* **Assignment**: Retype, exactly as they appear below, the lines between the line holding "12. **Yasal Uyum**" and the line holding "Bu politika ile", both ends included.
___ Dataset records
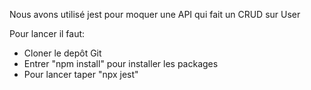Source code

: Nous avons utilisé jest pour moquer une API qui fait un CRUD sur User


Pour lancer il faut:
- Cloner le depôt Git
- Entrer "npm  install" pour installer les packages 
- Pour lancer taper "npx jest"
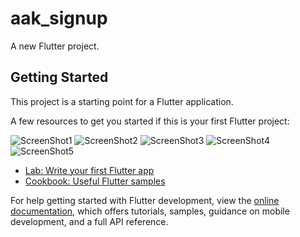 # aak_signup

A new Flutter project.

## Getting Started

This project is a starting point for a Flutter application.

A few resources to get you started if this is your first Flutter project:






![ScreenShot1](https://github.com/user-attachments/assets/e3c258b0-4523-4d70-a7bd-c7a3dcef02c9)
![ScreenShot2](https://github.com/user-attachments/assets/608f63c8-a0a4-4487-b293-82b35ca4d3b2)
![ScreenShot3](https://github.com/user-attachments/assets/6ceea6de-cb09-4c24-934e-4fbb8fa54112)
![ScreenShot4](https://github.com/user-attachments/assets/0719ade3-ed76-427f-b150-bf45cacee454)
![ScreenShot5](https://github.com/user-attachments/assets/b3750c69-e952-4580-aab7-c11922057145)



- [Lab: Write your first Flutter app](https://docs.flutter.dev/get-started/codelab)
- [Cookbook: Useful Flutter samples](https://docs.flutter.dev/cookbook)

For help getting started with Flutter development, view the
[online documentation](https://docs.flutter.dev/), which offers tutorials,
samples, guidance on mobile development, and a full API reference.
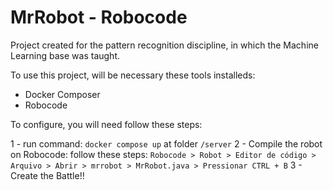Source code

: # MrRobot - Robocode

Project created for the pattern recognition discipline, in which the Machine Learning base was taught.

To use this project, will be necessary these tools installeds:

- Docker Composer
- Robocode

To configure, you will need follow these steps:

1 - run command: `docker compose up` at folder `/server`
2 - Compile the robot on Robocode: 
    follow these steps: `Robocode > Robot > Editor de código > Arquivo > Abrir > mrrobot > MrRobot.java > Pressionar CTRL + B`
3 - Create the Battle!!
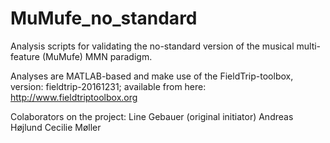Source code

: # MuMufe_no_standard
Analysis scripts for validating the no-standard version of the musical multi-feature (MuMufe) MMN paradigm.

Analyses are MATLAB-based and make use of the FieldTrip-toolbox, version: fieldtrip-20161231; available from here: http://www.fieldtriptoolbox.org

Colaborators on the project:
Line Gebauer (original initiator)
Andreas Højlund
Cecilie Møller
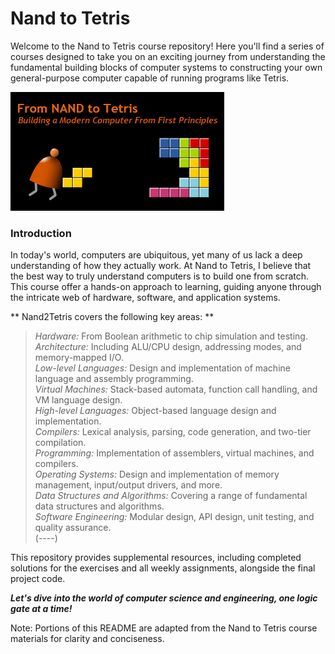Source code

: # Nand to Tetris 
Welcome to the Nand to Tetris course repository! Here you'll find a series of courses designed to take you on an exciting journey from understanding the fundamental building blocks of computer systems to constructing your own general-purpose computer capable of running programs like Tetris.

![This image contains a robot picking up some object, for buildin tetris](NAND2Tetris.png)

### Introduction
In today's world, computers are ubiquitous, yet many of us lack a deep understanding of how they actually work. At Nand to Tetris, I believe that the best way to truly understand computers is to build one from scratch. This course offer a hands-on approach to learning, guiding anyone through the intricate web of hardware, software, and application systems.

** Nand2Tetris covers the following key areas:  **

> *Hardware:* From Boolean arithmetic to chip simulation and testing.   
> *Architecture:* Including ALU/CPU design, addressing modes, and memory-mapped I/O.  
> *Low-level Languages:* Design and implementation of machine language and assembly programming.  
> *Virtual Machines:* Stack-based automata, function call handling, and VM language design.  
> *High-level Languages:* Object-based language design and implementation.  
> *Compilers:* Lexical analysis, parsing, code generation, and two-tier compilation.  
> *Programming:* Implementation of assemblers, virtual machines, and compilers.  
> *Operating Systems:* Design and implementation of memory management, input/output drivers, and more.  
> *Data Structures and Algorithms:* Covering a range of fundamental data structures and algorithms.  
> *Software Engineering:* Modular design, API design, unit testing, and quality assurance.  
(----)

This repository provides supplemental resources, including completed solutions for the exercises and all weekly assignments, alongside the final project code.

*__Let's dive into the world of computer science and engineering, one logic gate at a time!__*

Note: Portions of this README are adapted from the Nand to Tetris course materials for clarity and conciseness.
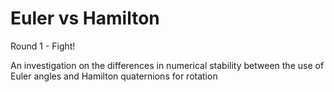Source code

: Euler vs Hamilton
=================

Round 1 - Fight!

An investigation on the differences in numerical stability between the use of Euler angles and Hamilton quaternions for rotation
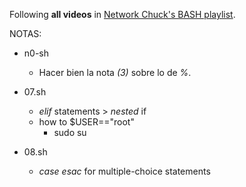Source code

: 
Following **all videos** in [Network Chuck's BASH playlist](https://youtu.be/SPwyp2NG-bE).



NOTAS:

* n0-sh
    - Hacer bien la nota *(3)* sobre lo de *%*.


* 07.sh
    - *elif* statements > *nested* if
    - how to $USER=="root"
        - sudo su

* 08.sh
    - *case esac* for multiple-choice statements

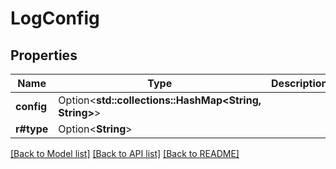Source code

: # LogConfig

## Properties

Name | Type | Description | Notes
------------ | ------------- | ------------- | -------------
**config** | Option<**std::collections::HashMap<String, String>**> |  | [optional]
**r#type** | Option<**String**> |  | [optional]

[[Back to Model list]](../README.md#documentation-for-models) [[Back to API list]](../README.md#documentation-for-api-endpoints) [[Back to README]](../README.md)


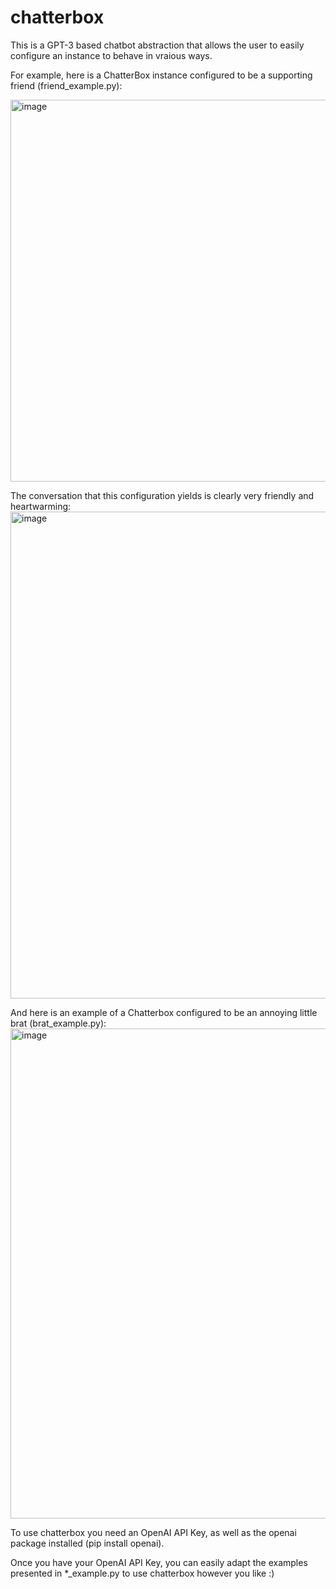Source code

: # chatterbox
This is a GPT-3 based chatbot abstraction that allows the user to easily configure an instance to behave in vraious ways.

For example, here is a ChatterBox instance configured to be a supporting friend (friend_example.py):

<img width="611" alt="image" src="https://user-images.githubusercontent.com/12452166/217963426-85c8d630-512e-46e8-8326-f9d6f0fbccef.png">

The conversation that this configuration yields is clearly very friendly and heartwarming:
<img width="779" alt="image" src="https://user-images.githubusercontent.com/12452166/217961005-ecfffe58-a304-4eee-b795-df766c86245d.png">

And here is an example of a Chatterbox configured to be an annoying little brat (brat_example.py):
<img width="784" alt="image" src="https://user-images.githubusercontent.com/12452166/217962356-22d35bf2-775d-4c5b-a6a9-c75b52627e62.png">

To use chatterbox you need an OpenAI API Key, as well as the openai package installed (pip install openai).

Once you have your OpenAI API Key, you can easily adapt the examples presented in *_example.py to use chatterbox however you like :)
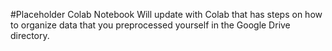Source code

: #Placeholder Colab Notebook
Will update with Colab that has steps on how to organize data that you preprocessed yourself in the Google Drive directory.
______
___ Dataset records
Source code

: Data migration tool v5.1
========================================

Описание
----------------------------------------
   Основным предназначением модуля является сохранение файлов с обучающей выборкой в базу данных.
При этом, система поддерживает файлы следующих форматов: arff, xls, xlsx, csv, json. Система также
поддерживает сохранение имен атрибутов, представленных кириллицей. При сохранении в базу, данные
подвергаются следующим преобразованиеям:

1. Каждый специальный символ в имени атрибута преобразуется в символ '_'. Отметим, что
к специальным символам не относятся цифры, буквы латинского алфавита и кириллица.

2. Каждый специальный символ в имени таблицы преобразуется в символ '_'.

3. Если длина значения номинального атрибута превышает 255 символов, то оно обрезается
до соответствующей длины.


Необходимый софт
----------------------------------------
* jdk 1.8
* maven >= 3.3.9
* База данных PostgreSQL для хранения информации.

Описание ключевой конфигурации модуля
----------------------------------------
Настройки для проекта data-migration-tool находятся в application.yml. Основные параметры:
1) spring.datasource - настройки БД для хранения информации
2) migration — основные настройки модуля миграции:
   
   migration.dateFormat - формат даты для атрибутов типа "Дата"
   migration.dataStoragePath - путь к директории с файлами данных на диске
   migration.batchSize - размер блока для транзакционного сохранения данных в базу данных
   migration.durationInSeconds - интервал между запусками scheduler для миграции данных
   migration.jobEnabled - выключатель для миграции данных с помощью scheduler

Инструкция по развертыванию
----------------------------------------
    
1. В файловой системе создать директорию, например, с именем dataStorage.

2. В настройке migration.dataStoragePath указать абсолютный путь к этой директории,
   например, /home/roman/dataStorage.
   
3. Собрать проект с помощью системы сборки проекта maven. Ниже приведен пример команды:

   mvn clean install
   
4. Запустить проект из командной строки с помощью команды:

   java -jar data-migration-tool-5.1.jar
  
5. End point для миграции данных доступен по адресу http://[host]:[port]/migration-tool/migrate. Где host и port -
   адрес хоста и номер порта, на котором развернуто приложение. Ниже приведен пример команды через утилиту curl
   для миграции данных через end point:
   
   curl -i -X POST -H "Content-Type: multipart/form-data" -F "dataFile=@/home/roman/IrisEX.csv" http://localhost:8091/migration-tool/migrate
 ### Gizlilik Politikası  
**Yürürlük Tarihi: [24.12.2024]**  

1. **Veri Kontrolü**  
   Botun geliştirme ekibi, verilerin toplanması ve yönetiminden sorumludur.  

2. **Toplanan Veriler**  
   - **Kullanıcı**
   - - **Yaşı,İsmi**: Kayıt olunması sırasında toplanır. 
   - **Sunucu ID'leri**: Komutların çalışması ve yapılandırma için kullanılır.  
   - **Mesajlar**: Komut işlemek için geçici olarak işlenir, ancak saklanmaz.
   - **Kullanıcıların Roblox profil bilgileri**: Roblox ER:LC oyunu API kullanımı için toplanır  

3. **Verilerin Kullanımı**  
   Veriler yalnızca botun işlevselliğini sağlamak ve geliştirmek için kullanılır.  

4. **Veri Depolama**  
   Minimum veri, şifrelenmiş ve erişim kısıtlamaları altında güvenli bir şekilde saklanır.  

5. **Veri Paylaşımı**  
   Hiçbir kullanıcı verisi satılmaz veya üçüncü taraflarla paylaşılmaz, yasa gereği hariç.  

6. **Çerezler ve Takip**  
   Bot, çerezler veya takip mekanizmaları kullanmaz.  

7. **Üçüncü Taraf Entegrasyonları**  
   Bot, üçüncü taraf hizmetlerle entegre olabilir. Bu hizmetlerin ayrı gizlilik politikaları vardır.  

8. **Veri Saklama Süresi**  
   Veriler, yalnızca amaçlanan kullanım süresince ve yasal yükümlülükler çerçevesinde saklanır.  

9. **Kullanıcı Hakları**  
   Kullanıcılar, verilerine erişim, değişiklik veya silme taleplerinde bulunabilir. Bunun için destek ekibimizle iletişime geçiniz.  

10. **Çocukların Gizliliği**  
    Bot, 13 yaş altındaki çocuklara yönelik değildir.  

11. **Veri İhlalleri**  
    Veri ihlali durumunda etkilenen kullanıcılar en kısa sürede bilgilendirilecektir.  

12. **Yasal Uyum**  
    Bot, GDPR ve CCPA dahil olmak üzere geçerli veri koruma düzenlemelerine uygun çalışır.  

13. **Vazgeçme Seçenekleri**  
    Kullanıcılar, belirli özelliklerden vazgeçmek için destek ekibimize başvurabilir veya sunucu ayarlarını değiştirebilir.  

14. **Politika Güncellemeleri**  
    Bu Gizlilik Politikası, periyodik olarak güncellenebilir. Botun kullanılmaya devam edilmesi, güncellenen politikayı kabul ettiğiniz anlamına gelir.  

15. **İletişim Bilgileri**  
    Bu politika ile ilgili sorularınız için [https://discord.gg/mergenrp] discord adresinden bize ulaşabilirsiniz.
______
* **Task result**:
12. **Yasal Uyum**  
    Bot, GDPR ve CCPA dahil olmak üzere geçerli veri koruma düzenlemelerine uygun çalışır.  

13. **Vazgeçme Seçenekleri**  
    Kullanıcılar, belirli özelliklerden vazgeçmek için destek ekibimize başvurabilir veya sunucu ayarlarını değiştirebilir.  

14. **Politika Güncellemeleri**  
    Bu Gizlilik Politikası, periyodik olarak güncellenebilir. Botun kullanılmaya devam edilmesi, güncellenen politikayı kabul ettiğiniz anlamına gelir.  

15. **İletişim Bilgileri**  
    Bu politika ile ilgili sorularınız için [https://discord.gg/mergenrp] discord adresinden bize ulaşabilirsiniz.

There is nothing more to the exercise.